[Start of Attachment]

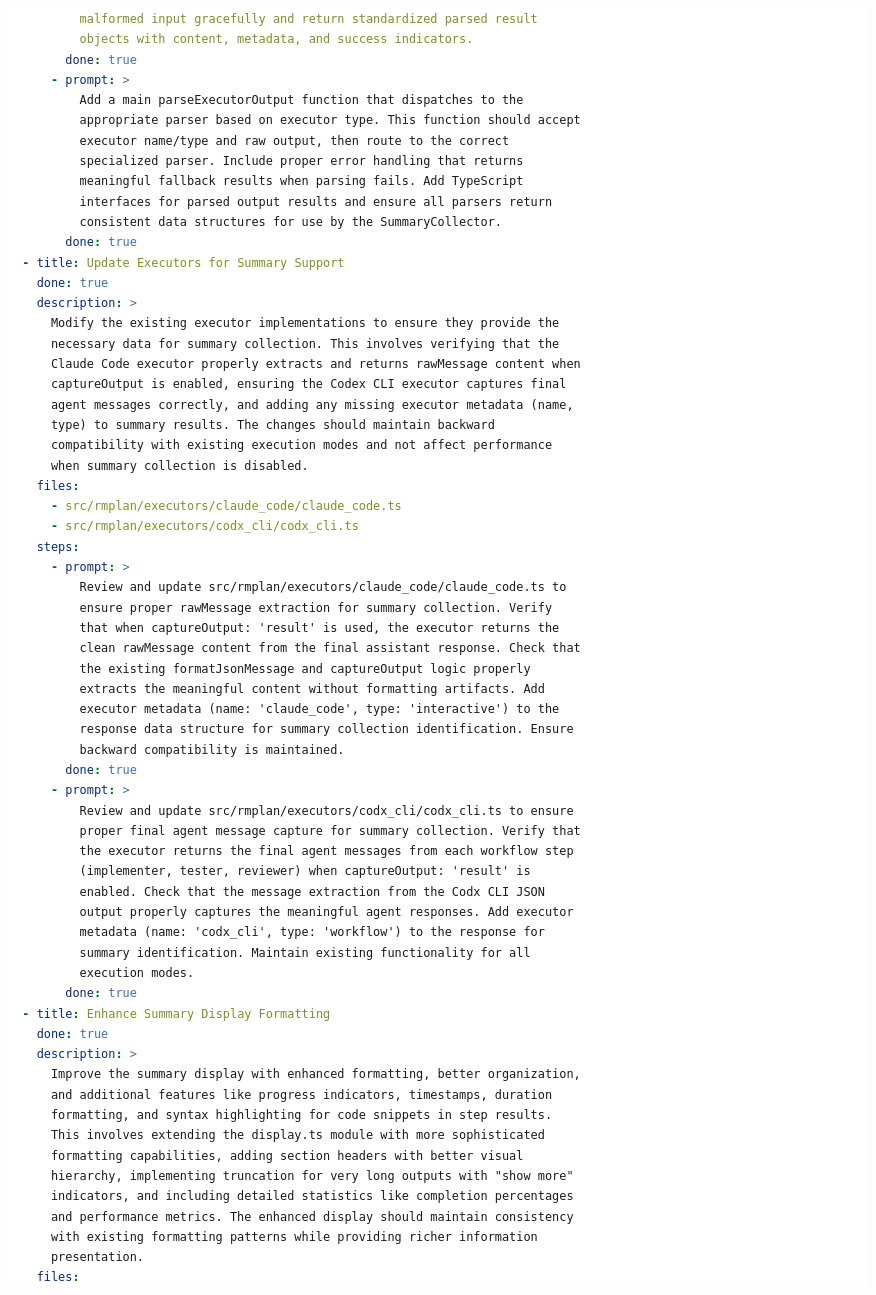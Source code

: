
 ```yaml
          malformed input gracefully and return standardized parsed result
          objects with content, metadata, and success indicators.
        done: true
      - prompt: >
          Add a main parseExecutorOutput function that dispatches to the
          appropriate parser based on executor type. This function should accept
          executor name/type and raw output, then route to the correct
          specialized parser. Include proper error handling that returns
          meaningful fallback results when parsing fails. Add TypeScript
          interfaces for parsed output results and ensure all parsers return
          consistent data structures for use by the SummaryCollector.
        done: true
  - title: Update Executors for Summary Support
    done: true
    description: >
      Modify the existing executor implementations to ensure they provide the
      necessary data for summary collection. This involves verifying that the
      Claude Code executor properly extracts and returns rawMessage content when
      captureOutput is enabled, ensuring the Codex CLI executor captures final
      agent messages correctly, and adding any missing executor metadata (name,
      type) to summary results. The changes should maintain backward
      compatibility with existing execution modes and not affect performance
      when summary collection is disabled.
    files:
      - src/rmplan/executors/claude_code/claude_code.ts
      - src/rmplan/executors/codx_cli/codx_cli.ts
    steps:
      - prompt: >
          Review and update src/rmplan/executors/claude_code/claude_code.ts to
          ensure proper rawMessage extraction for summary collection. Verify
          that when captureOutput: 'result' is used, the executor returns the
          clean rawMessage content from the final assistant response. Check that
          the existing formatJsonMessage and captureOutput logic properly
          extracts the meaningful content without formatting artifacts. Add
          executor metadata (name: 'claude_code', type: 'interactive') to the
          response data structure for summary collection identification. Ensure
          backward compatibility is maintained.
        done: true
      - prompt: >
          Review and update src/rmplan/executors/codx_cli/codx_cli.ts to ensure
          proper final agent message capture for summary collection. Verify that
          the executor returns the final agent messages from each workflow step
          (implementer, tester, reviewer) when captureOutput: 'result' is
          enabled. Check that the message extraction from the Codx CLI JSON
          output properly captures the meaningful agent responses. Add executor
          metadata (name: 'codx_cli', type: 'workflow') to the response for
          summary identification. Maintain existing functionality for all
          execution modes.
        done: true
  - title: Enhance Summary Display Formatting
    done: true
    description: >
      Improve the summary display with enhanced formatting, better organization,
      and additional features like progress indicators, timestamps, duration
      formatting, and syntax highlighting for code snippets in step results.
      This involves extending the display.ts module with more sophisticated
      formatting capabilities, adding section headers with better visual
      hierarchy, implementing truncation for very long outputs with "show more"
      indicators, and including detailed statistics like completion percentages
      and performance metrics. The enhanced display should maintain consistency
      with existing formatting patterns while providing richer information
      presentation.
    files:
```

[End of Attachment]

WHAT TO PRODUCE:
Please tally the lines of the data in which the string "enabled" appears and write only the total.

REPLY:
2